Changing hands

Today I have been mostly catching.. little scamps on cockle and quill. Nothing bigger than six pounds, and some very very much smaller (although I did lose a real lump).

But the carp, despite their mostly diminutive size, are highly significant in being the very first fish caught on my 10ft B James MKIV G. It only took sixty years.  I love old tackle with a story and this one is very personal to me. The rod passed into my dear old Dad's hands many years ago - a swap for a gas heater with his car mechanic who had a cold workshop. 

The rod had never been fished, and when Dad gave it to me, perhaps fifteen years ago, I don't believe he'd ever got around to fishing with it either - except once with me on a pike dead baiting foray when the closest it got to a fish was the sprat on the end of the trace (come to think of it, this would make a nice wobbling rod). I said as much at the time and he gifted it to me on the spot, still with its cellophaned handle. Dad, my best friend and fishing companion these past fifty years, crossed the river to the other side this January. I would have loved to have been able to tell him how much I like fishing with this rod. Because, you see, it had stayed in its bag, un-fished but unforgotten since that day. 

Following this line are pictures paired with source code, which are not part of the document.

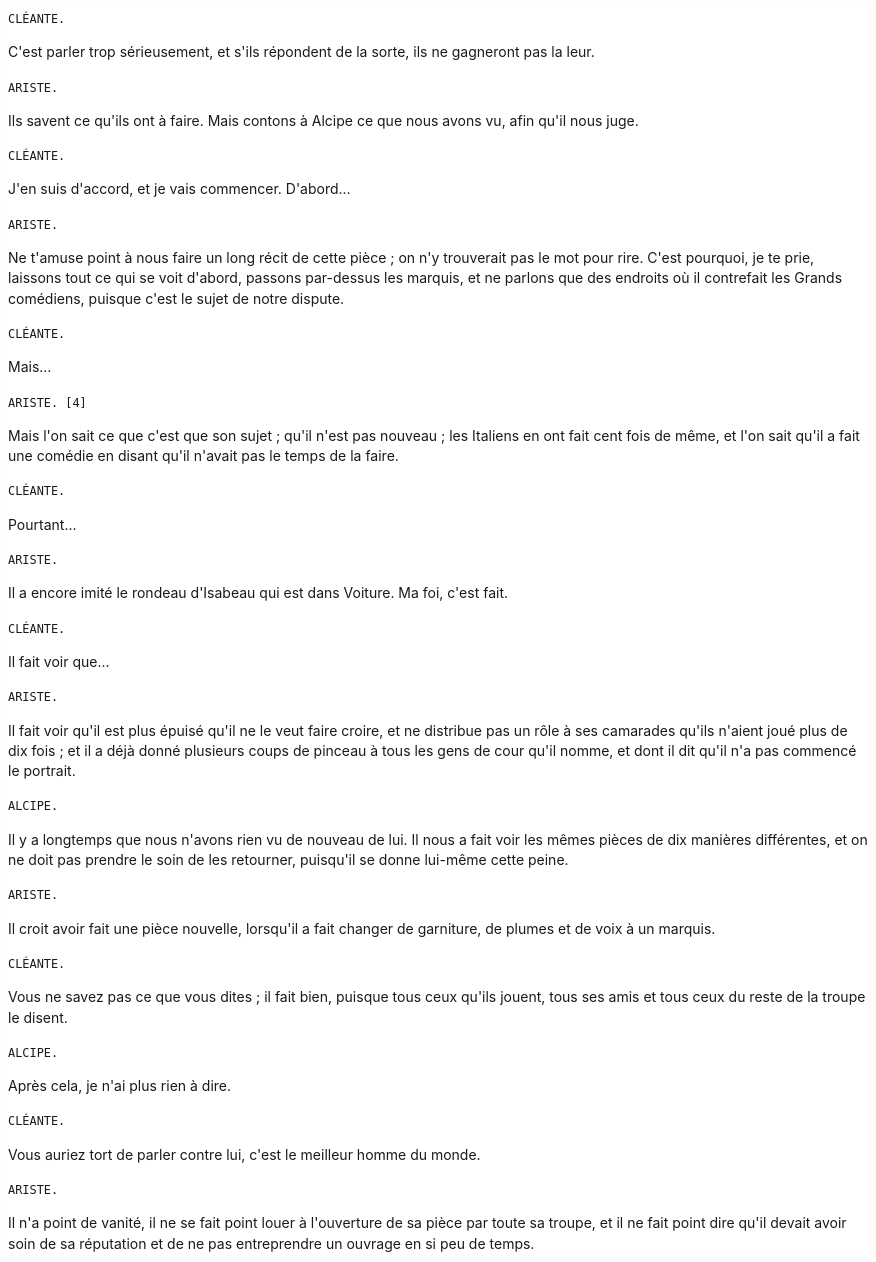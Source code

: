     CLÉANTE.
C'est parler trop sérieusement, et s'ils répondent de la sorte, ils ne gagneront pas la leur.

    ARISTE.
Ils savent ce qu'ils ont à faire. Mais contons à Alcipe ce que nous avons vu, afin qu'il nous juge.

    CLÉANTE.
J'en suis d'accord, et je vais commencer. D'abord...

    ARISTE.
Ne t'amuse point à nous faire un long récit de cette pièce ; on n'y trouverait pas le mot pour rire. C'est pourquoi, je te prie, laissons tout ce qui se voit d'abord, passons par-dessus les marquis, et ne parlons que des endroits où il contrefait les Grands comédiens, puisque c'est le sujet de notre dispute.

    CLÉANTE.
Mais...

    ARISTE. [4]
Mais l'on sait ce que c'est que son sujet ; qu'il n'est pas nouveau ; les Italiens en ont fait cent fois de même, et l'on sait qu'il a fait une comédie en disant qu'il n'avait pas le temps de la faire.

    CLÉANTE.
Pourtant...

    ARISTE.
Il a encore imité le rondeau d'Isabeau qui est dans Voiture. Ma foi, c'est fait.

    CLÉANTE.
Il fait voir que...

    ARISTE.
Il fait voir qu'il est plus épuisé qu'il ne le veut faire croire, et ne distribue pas un rôle à ses camarades qu'ils n'aient joué plus de dix fois ; et il a déjà donné plusieurs coups de pinceau à tous les gens de cour qu'il nomme, et dont il dit qu'il n'a pas commencé le portrait.

    ALCIPE.
Il y a longtemps que nous n'avons rien vu de nouveau de lui. Il nous a fait voir les mêmes pièces de dix manières différentes, et on ne doit pas prendre le soin de les retourner, puisqu'il se donne lui-même cette peine.

    ARISTE.
Il croit avoir fait une pièce nouvelle, lorsqu'il a fait changer de garniture, de plumes et de voix à un marquis.

    CLÉANTE.
Vous ne savez pas ce que vous dites ; il fait bien, puisque tous ceux qu'ils jouent, tous ses amis et tous ceux du reste de la troupe le disent.

    ALCIPE.
Après cela, je n'ai plus rien à dire.

    CLÉANTE.
Vous auriez tort de parler contre lui, c'est le meilleur homme du monde.

    ARISTE.
Il n'a point de vanité, il ne se fait point louer à l'ouverture de sa pièce par toute sa troupe, et il ne fait point dire qu'il devait avoir soin de sa réputation et de ne pas entreprendre un ouvrage en si peu de temps.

Until that is, our release back onto the banks a short while ago, when I resolved to dust the rod off and use it as B James and Dad intended. So here we are, down at the farm pond, brushing up on the old Wallis cast and fishing the lift to bubbling carp. The rod has a lovely action for margin fishing - absorbing the runs and lunges of the carp that come to my cockle hook bait. Later I switch to free lining floating crust and its here I think the rod really shines. I'm amazed at how far I can cast a small crust with no controller or other weight on the line at all. It's pulse-quickening stuff as a huge bronze head breaks the surface and turns on the floater, but I've made the schoolboy error of keeping a taught line (I was tweaking the crust to check that my hook was still lodged within) and as the big carp turns the 8lb line parts near the hook with a disheartening snap! Happily it's a barbless hook. Next time I'll remember to keep a some line loosely in hand for such eventualities. For now though it's game over - the fish I've stalked has bow-waved across the small lake. But it's a fitting drama for my rod's coming of age and I know we'll share many more adventures yet.

      

Comments

  1. Excellent , my kind of fishing. Nice read , all the best, David.